Morphism of Affine Algebraic Variety Is it true that a morphism of affine algebraic varieties is continuous in Zariski topology? How should I proceed? thank you
 A: Let $K$ be a field.
Let $\mathbb{A}^n$ and $\mathbb{A}^m$ be affine spaces over $K$.
Let $X$ be a closed subset of $\mathbb{A}^n$ and $Y$ be a closed subset of $\mathbb{A}^m$.
Let $F_1,\dots,F_m \in K[X_1,\dots,X_n]$.
Let $f:X \rightarrow Y$ be a morphism defined by $f(x) = (F_1(x),\dots,F_m(x))$. We prove that $f$ is continuous.
Let $T$ be a closed subset of $Y$.
It suffices to prove that $f^{-1}(T)$ is closed in $X$.
Since T is a closed subset of $\mathbb{A}^m$, there exist polynomials $G_1,\dots,G_r \in K[Y_1,\dots,Y_m]$ such that $T$ is the set of common zeros of $G_1,\dots,G_r$.
Let $H_i = G_i(F_1(X_1,\dots,X_n),\dots,F_m(X_1,\dots,X_n))$ for $i = 1,\dots,r$.
Let $S$ be the intersection of $X$ and the set of common zeros of $H_1,\dots,H_r$.
If $f(x) \in T$, then $H_1(x) = \cdots = H_r(x) = 0$. Hence $x \in S$.

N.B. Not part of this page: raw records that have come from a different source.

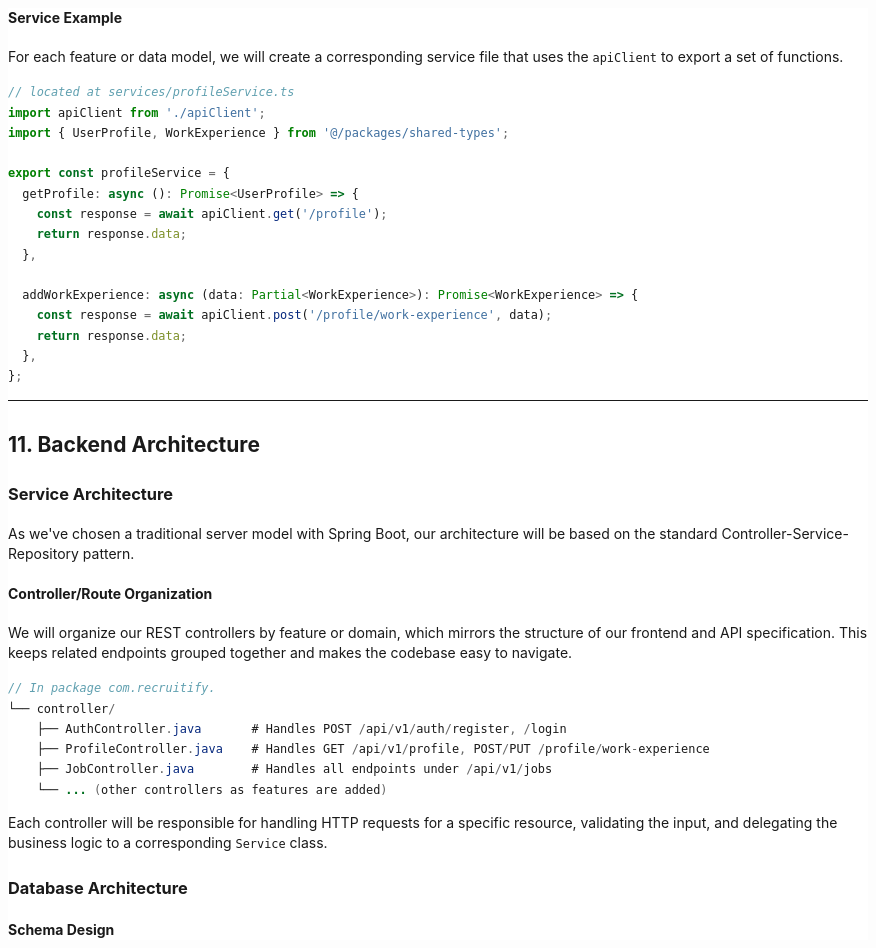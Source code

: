 #### Service Example

For each feature or data model, we will create a corresponding service file that uses the `apiClient` to export a set of functions.

```typescript
// located at services/profileService.ts
import apiClient from './apiClient';
import { UserProfile, WorkExperience } from '@/packages/shared-types';

export const profileService = {
  getProfile: async (): Promise<UserProfile> => {
    const response = await apiClient.get('/profile');
    return response.data;
  },

  addWorkExperience: async (data: Partial<WorkExperience>): Promise<WorkExperience> => {
    const response = await apiClient.post('/profile/work-experience', data);
    return response.data;
  },
};
```

---

## 11. Backend Architecture

### Service Architecture

As we've chosen a traditional server model with Spring Boot, our architecture will be based on the standard Controller-Service-Repository pattern.

#### Controller/Route Organization

We will organize our REST controllers by feature or domain, which mirrors the structure of our frontend and API specification. This keeps related endpoints grouped together and makes the codebase easy to navigate.

```java
// In package com.recruitify.
└── controller/
    ├── AuthController.java       # Handles POST /api/v1/auth/register, /login
    ├── ProfileController.java    # Handles GET /api/v1/profile, POST/PUT /profile/work-experience
    ├── JobController.java        # Handles all endpoints under /api/v1/jobs
    └── ... (other controllers as features are added)
```

Each controller will be responsible for handling HTTP requests for a specific resource, validating the input, and delegating the business logic to a corresponding `Service` class.

### Database Architecture

#### Schema Design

Conversely if $x \in S$, then $H_1(x) = \cdots = H_r(x) = 0$. Hence $f(x) \in T$.
Hence $f^{-1}(T) = S$.
This completes the proof.
A: The reverse image of the $\cap$ of an arbitrary family of sets is equal to the $\cap$ of their respective reverse images: article.
Let $R$ be a commutative ring with $1$.  Let $\mathfrak{a} \subset R[X_1, \dots, X_n]$ be an ideal.
Then $V(\mathfrak{a}) = \bigcap_{g \in \mathfrak{a}} V(g)$.  Thus it sufficies to prove continuity at each $V(g)$ by the link above.
But $f^{-1}(V(g)) = \{x \in R^n : f(x) \in V(g)\}$, but $f(x) \in V(g) \iff g(f(x)) = 0 \iff x \in V(g\circ f) \subset R^{n}$.  
Clearly composing with $f$ puts $g \circ f \in R[X_1, \dots, X_n]$, thus taking $V(g\circ f)$ makes sense.
Thus morphisms of these "algebraic sets" over a ring are continuous.  Replace $R$ with $k$ and you have your proof.  Note that $V(g)$ was taken in $R^m$ (the "codomain") and $V(g\circ f)$ was taken in $R^n$, but notationally we've used "$V$" for both.